Site Inspector

A Ruby Gem to sniff information about a domain's technology and capabilities.

Gem Version Build Status

Demo

site-inspector.herokuapp.com (source)

Concepts

Site Inspector involves three primary concepts:

  • Domain - A domain has a host defined by it's TLD + SLD. A domain might be example.com. Domain's have certain domain-wide properties like whether it supports non-www requests, or if it enforces HTTPS.

  • Endpoint - Each domain has four endpoints based on whether you make your request with HTTPS or not, and whether you prefix the host with www. or not. So the domain example.com may have endpoints at https://example.com, https://www.example.com, http://example.com, and https://www.example.com. There may theoretically be a different server responding to each endpoint, so endpoints have certain endpoint-specific properties, like whether it responds or not, or whether it redirects. Each domain has one canonical (primary) endpoint.
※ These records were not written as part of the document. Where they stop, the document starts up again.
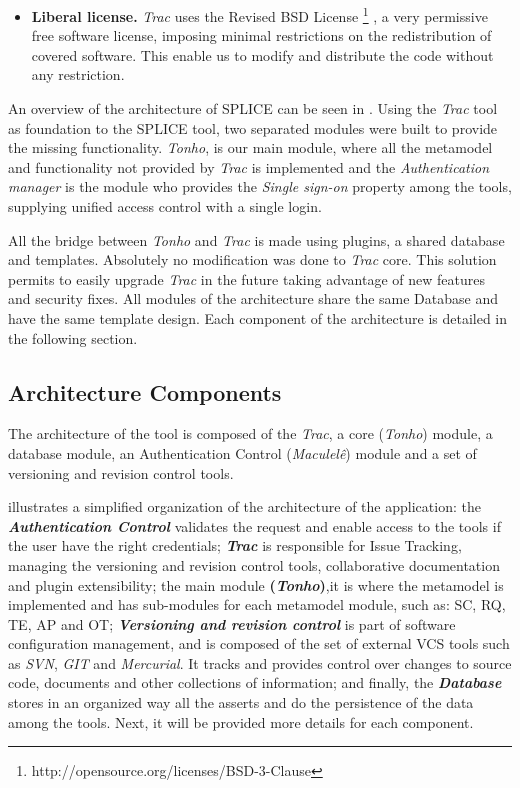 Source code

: \begin{itemize}
\item  \textbf{ Liberal license. } \textit{Trac} uses the Revised BSD License \footnote{http://opensource.org/licenses/BSD-3-Clause} , a very permissive free software license, imposing minimal restrictions on the redistribution of covered software. This enable us to modify and distribute the code without any restriction.

\end{itemize}

An overview of the architecture of \ac{SPLICE} can be seen in . Using the \textit{Trac} tool as foundation to the \ac{SPLICE} tool, two separated modules were built to provide the missing functionality. \textit{Tonho}, is our main module, where all the metamodel and functionality not provided by \textit{Trac} is implemented and the \textit{Authentication manager} is the module who provides the \textit{Single sign-on} property among the tools, supplying unified access control with a single login.

All the bridge between \textit{Tonho} and \textit{Trac} is made using plugins, a shared database and templates. Absolutely no modification was done to \textit{Trac} core. This solution permits to easily upgrade \textit{Trac} in the future taking advantage of new features and security fixes.	All modules of the architecture share the same Database and have the same template design.  Each component of the architecture is detailed in the following section.


\subsection{Architecture Components}
The architecture of the tool is composed of the \textit{Trac}, a core (\textit{Tonho}) module, a database module, an Authentication Control (\textit{Maculelê}) module and a set of versioning and revision control tools.

  illustrates a simplified organization of the architecture of the application: the \textbf{\textit{Authentication Control}} validates the request and enable access to the tools if the user have the right credentials; \textbf{\textit{Trac}} is responsible for Issue Tracking, managing the versioning and revision control tools, collaborative documentation and plugin extensibility; the main module \textbf{(\textit{Tonho})},it is where the metamodel is implemented and has sub-modules for each metamodel module, such as: \acf{SC}, \acf{RQ}, \acf{TE}, \acf{AP} and \acf{OT};\textbf{ \textit {Versioning and revision control}} is part of  software configuration management, and is composed of the set of external \acf{VCS} tools such as \textit{SVN}, \textit{GIT} and \textit{Mercurial}. It tracks and provides control over changes to source code, documents and other collections of information; and finally, the \textbf{\textit{Database}} stores in an organized way all the asserts and do the persistence of the data among the tools. Next, it will be provided more details for each component.

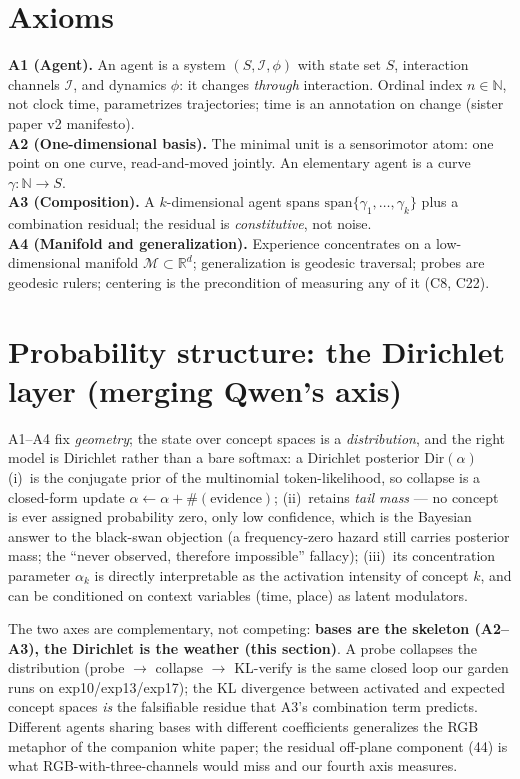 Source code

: \documentclass[11pt]{article}
\newcommand{\R}{\mathbb{R}}
\begin{document}
\section{Axioms}
\textbf{A1 (Agent).} An agent is a system $(S,\mathcal{I},\phi)$ with state set $S$,
interaction channels $\mathcal{I}$, and dynamics $\phi$: it changes \emph{through} interaction.
Ordinal index $n\in\mathbb{N}$, not clock time, parametrizes trajectories; time is an
annotation on change (sister paper v2 manifesto).\\
\textbf{A2 (One-dimensional basis).} The minimal unit is a sensorimotor atom: one point
on one curve, read-and-moved jointly. An elementary agent is a curve $\gamma:\mathbb{N}\to S$.\\
\textbf{A3 (Composition).} A $k$-dimensional agent spans $\mathrm{span}\{\gamma_1,\dots,\gamma_k\}$
plus a combination residual; the residual is \emph{constitutive}, not noise.\\
\textbf{A4 (Manifold and generalization).} Experience concentrates on a low-dimensional
manifold $\mathcal{M}\subset\R^d$; generalization is geodesic traversal; probes are
geodesic rulers; centering is the precondition of measuring any of it (C8, C22).

\section{Probability structure: the Dirichlet layer (merging Qwen's axis)}
A1--A4 fix \emph{geometry}; the state over concept spaces is a \emph{distribution}, and the
right model is Dirichlet rather than a bare softmax: a Dirichlet posterior $\mathrm{Dir}(\alpha)$
(i)\ is the conjugate prior of the multinomial token-likelihood, so collapse is a closed-form
update $\alpha\!\leftarrow\!\alpha+\#(\text{evidence})$; (ii)\ retains \emph{tail mass} ---
no concept is ever assigned probability zero, only low confidence, which is the Bayesian
answer to the black-swan objection (a frequency-zero hazard still carries posterior mass;
the ``never observed, therefore impossible'' fallacy); (iii)\ its concentration parameter
$\alpha_k$ is directly interpretable as the activation intensity of concept $k$, and can be
conditioned on context variables (time, place) as latent modulators.

The two axes are complementary, not competing: \textbf{bases are the skeleton (A2--A3),
the Dirichlet is the weather (this section)}. A probe collapses the distribution
(probe $\to$ collapse $\to$ KL-verify is the same closed loop our garden runs on
exp10/exp13/exp17); the KL divergence between activated and expected concept spaces
\emph{is} the falsifiable residue that A3's combination term predicts. Different agents
sharing bases with different coefficients generalizes the RGB metaphor of the companion
white paper; the residual off-plane component (44\textdegree) is what RGB-with-three-channels
would miss and our fourth axis measures.
\end{document}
  • Checks - A check is a set of tests performed on an endpoint. A check might look at what headers are returned, what CMS is used, or whether there is a valid HTTPS certificate. There are some built in checks, listed below, or you can define your own. While they're endpoint specific, checks often filter up and inform some of the domain-wide logic (such as if the domain supports HTTPS).

Usage

Ruby

domain = SiteInspector.inspect "whitehouse.gov"
domain.https?
#  =>  true
domain.www?
#  =>  true
domain.canonical_endpoint.to_s
#  => "https://www.whitehouse.gov"
domain.canonical_endpoint.sniffer.cms
#  =>  { :drupal  =>  {}}

Command line usage

site-inspector inspect -- inspects a domain

Usage:

  site-inspector inspect <domain> [options]

Options:
        -j, --json         JSON encode the output
        -a, --all          return results for all endpoints (defaults to only the canonical endpoint)
            --sniffer      return results for the sniffer check (defaults to all checks unless one or more checks are specified)
            --https        return results for the https check (defaults to all checks unless one or more checks are specified)
            --hsts         return results for the hsts check (defaults to all checks unless one or more checks are specified)
            --headers      return results for the headers check (defaults to all checks unless one or more checks are specified)
            --dns          return results for the dns check (defaults to all checks unless one or more checks are specified)
            --content      return results for the content check (defaults to all checks unless one or more checks are specified)
        -h, --help         Show this message
        -v, --version      Print the name and version
        -t, --trace        Show the full backtrace when an error occurs

What's checked

Domain

  • canonical_endpoint - The domain's primary endpoint
  • government - whether the domain is a government domain
  • up - whether any endpoint responds
  • www - whether either www endpoint responds
  • root - whether you can access the domain with www.
  • https - whether HTTPS is supported
  • enforces_https - whether non-htttps endpoints are either down or redirects to https
  • downgrades_https - whether the canonical endpoint redirects to an http endpoint
  • canonically_www - whether non-www requests are redirected to www (or all non-www endpoints are down)
  • canonically_https - whether non-https request are redirected to https (or all http endpoints are down)
  • redirect - whether the domain redirects to an external domain
  • hsts - does the canonical endpoint have HSTS enabled
  • hsts_subdomains - are subdomains included in the HSTS list?
  • hsts_preload_ready - can this domain be added to the HSTS preload list?

Endpoint

  • up - whether the endpoint responds or not
  • timed_out - whether the endpoint times out
  • redirect - whether the endpoint redirects
  • external_redirect - whether the endpoint redirects to another domain

Checks

Each endpoint also returns the following checks:

Accessibility

Uses the pa11y CLI to run automated accessibility tests. Requires node. To install pally: [sudo] npm install -g pa11y.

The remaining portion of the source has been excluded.